Once we can successfully model arbitrary types, we can attach them to Symbols (representing variables/functions) and Values (both Instructions and Phi’s). Every constructor of every Value shall have a line of code which calculates its type based on the given arguments. The calculation itself is best delegated to the type hierarchy:

AddInstruction::AddInstruction(ValuePtr x, ValuePtr y)
    :Instruction()
{   
    m_args.append(x);
    m_args.append(y);
    m_type = x->type()->add(y->type());
}

Should the types be incompatible, the Instruction will be of the ErrorType, which can hold a message describing the error. Now, it becomes possible for the Parser to always generate an Instruction without first checking the validity of the operation. The validity check is left up to an Instruction’s constructor, which in turn delegates the check to the type hierarchy, by calling a type composition function on its argument’s types.

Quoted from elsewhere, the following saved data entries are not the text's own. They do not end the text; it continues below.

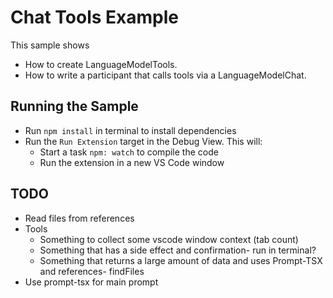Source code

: # Chat Tools Example

This sample shows

- How to create LanguageModelTools.
- How to write a participant that calls tools via a LanguageModelChat.

## Running the Sample

- Run `npm install` in terminal to install dependencies
- Run the `Run Extension` target in the Debug View. This will:
	- Start a task `npm: watch` to compile the code
	- Run the extension in a new VS Code window

## TODO
- Read files from references
- Tools
	- Something to collect some vscode window context (tab count)
	- Something that has a side effect and confirmation- run in terminal?
	- Something that returns a large amount of data and uses Prompt-TSX and references- findFiles
- Use prompt-tsx for main prompt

But how/when do you detect the errors?

We add to the Parser another helper function: issue which will append to the List<Instruction> any Instruction which has a non-Error type. Should the Parser attempt to issue an erroneous instruction, it can report the corresponding error message and then quit (or resume).

Designator Digression

Because a designator may appear on either the right-hand side of an assignment or the left-hand side in an expression, the grammar rule for designator has some subtle complexities that require this digression. Let’s tabulate a few examples, to explore the territory.

Statement Description Result Type and Reason
a[4] =      Non-SSA on LHS Address(Integer) to receive the value stored.
     = a[4]; Non-SSA on RHS Integer which provides a value.
   a =      SSA on LHS No instruction issued. Be careful to leave updating the defining Instruction (from the RHS) in the StateVector to the Parser method for AssignmentStatement.
     = a; SSA on RHS No instruction issued, return the defining instruction found in the StateVector

Inspecting the table for some patterns, we notice that the designator shall be easier to write if it’s given knowledge of which side of an assignment it appears on. We may accomplish this by passing to designator such a flag: enum Side {LeftHandSide, RightHandSide}. Armed with this knowledge does not alleviate all issues, however.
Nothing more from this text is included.